- **GOAL OF THE EXERCISE**: A single number is needed: how many lines of the data hold the word "support".

- **AVAILABLE DATA**:
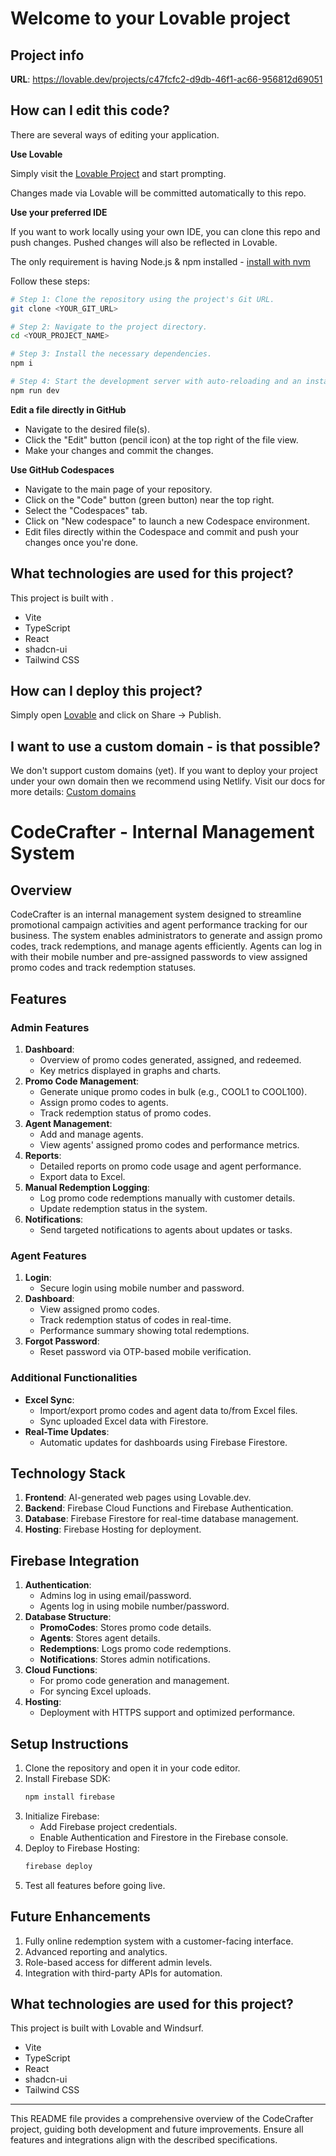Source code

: # Welcome to your Lovable project

## Project info

**URL**: https://lovable.dev/projects/c47fcfc2-d9db-46f1-ac66-956812d69051

## How can I edit this code?

There are several ways of editing your application.

**Use Lovable**

Simply visit the [Lovable Project](https://lovable.dev/projects/c47fcfc2-d9db-46f1-ac66-956812d69051) and start prompting.

Changes made via Lovable will be committed automatically to this repo.

**Use your preferred IDE**

If you want to work locally using your own IDE, you can clone this repo and push changes. Pushed changes will also be reflected in Lovable.

The only requirement is having Node.js & npm installed - [install with nvm](https://github.com/nvm-sh/nvm#installing-and-updating)

Follow these steps:

```sh
# Step 1: Clone the repository using the project's Git URL.
git clone <YOUR_GIT_URL>

# Step 2: Navigate to the project directory.
cd <YOUR_PROJECT_NAME>

# Step 3: Install the necessary dependencies.
npm i

# Step 4: Start the development server with auto-reloading and an instant preview.
npm run dev
```

**Edit a file directly in GitHub**

- Navigate to the desired file(s).
- Click the "Edit" button (pencil icon) at the top right of the file view.
- Make your changes and commit the changes.

**Use GitHub Codespaces**

- Navigate to the main page of your repository.
- Click on the "Code" button (green button) near the top right.
- Select the "Codespaces" tab.
- Click on "New codespace" to launch a new Codespace environment.
- Edit files directly within the Codespace and commit and push your changes once you're done.

## What technologies are used for this project?

This project is built with .

- Vite
- TypeScript
- React
- shadcn-ui
- Tailwind CSS

## How can I deploy this project?

Simply open [Lovable](https://lovable.dev/projects/c47fcfc2-d9db-46f1-ac66-956812d69051) and click on Share -> Publish.

## I want to use a custom domain - is that possible?

We don't support custom domains (yet). If you want to deploy your project under your own domain then we recommend using Netlify. Visit our docs for more details: [Custom domains](https://docs.lovable.dev/tips-tricks/custom-domain/)




# CodeCrafter - Internal Management System

## Overview
CodeCrafter is an internal management system designed to streamline promotional campaign activities and agent performance tracking for our business. The system enables administrators to generate and assign promo codes, track redemptions, and manage agents efficiently. Agents can log in with their mobile number and pre-assigned passwords to view assigned promo codes and track redemption statuses.

## Features

### Admin Features
1. **Dashboard**: 
   - Overview of promo codes generated, assigned, and redeemed.
   - Key metrics displayed in graphs and charts.
2. **Promo Code Management**:
   - Generate unique promo codes in bulk (e.g., COOL1 to COOL100).
   - Assign promo codes to agents.
   - Track redemption status of promo codes.
3. **Agent Management**:
   - Add and manage agents.
   - View agents' assigned promo codes and performance metrics.
4. **Reports**:
   - Detailed reports on promo code usage and agent performance.
   - Export data to Excel.
5. **Manual Redemption Logging**:
   - Log promo code redemptions manually with customer details.
   - Update redemption status in the system.
6. **Notifications**:
   - Send targeted notifications to agents about updates or tasks.

### Agent Features
1. **Login**:
   - Secure login using mobile number and password.
2. **Dashboard**:
   - View assigned promo codes.
   - Track redemption status of codes in real-time.
   - Performance summary showing total redemptions.
3. **Forgot Password**:
   - Reset password via OTP-based mobile verification.

### Additional Functionalities
- **Excel Sync**:
   - Import/export promo codes and agent data to/from Excel files.
   - Sync uploaded Excel data with Firestore.
- **Real-Time Updates**:
   - Automatic updates for dashboards using Firebase Firestore.

## Technology Stack
1. **Frontend**: AI-generated web pages using Lovable.dev.
2. **Backend**: Firebase Cloud Functions and Firebase Authentication.
3. **Database**: Firebase Firestore for real-time database management.
4. **Hosting**: Firebase Hosting for deployment.

## Firebase Integration
1. **Authentication**:
   - Admins log in using email/password.
   - Agents log in using mobile number/password.
2. **Database Structure**:
   - **PromoCodes**: Stores promo code details.
   - **Agents**: Stores agent details.
   - **Redemptions**: Logs promo code redemptions.
   - **Notifications**: Stores admin notifications.
3. **Cloud Functions**:
   - For promo code generation and management.
   - For syncing Excel uploads.
4. **Hosting**:
   - Deployment with HTTPS support and optimized performance.

## Setup Instructions
1. Clone the repository and open it in your code editor.
2. Install Firebase SDK:
   ```bash
   npm install firebase
   ```
3. Initialize Firebase:
   - Add Firebase project credentials.
   - Enable Authentication and Firestore in the Firebase console.
4. Deploy to Firebase Hosting:
   ```bash
   firebase deploy
   ```
5. Test all features before going live.

## Future Enhancements
1. Fully online redemption system with a customer-facing interface.
2. Advanced reporting and analytics.
3. Role-based access for different admin levels.
4. Integration with third-party APIs for automation.

## What technologies are used for this project?
This project is built with Lovable and Windsurf.

- Vite
- TypeScript
- React
- shadcn-ui
- Tailwind CSS

---

This README file provides a comprehensive overview of the CodeCrafter project, guiding both development and future improvements. Ensure all features and integrations align with the described specifications.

- **SOLUTION FOR THIS EXERCISE**: 2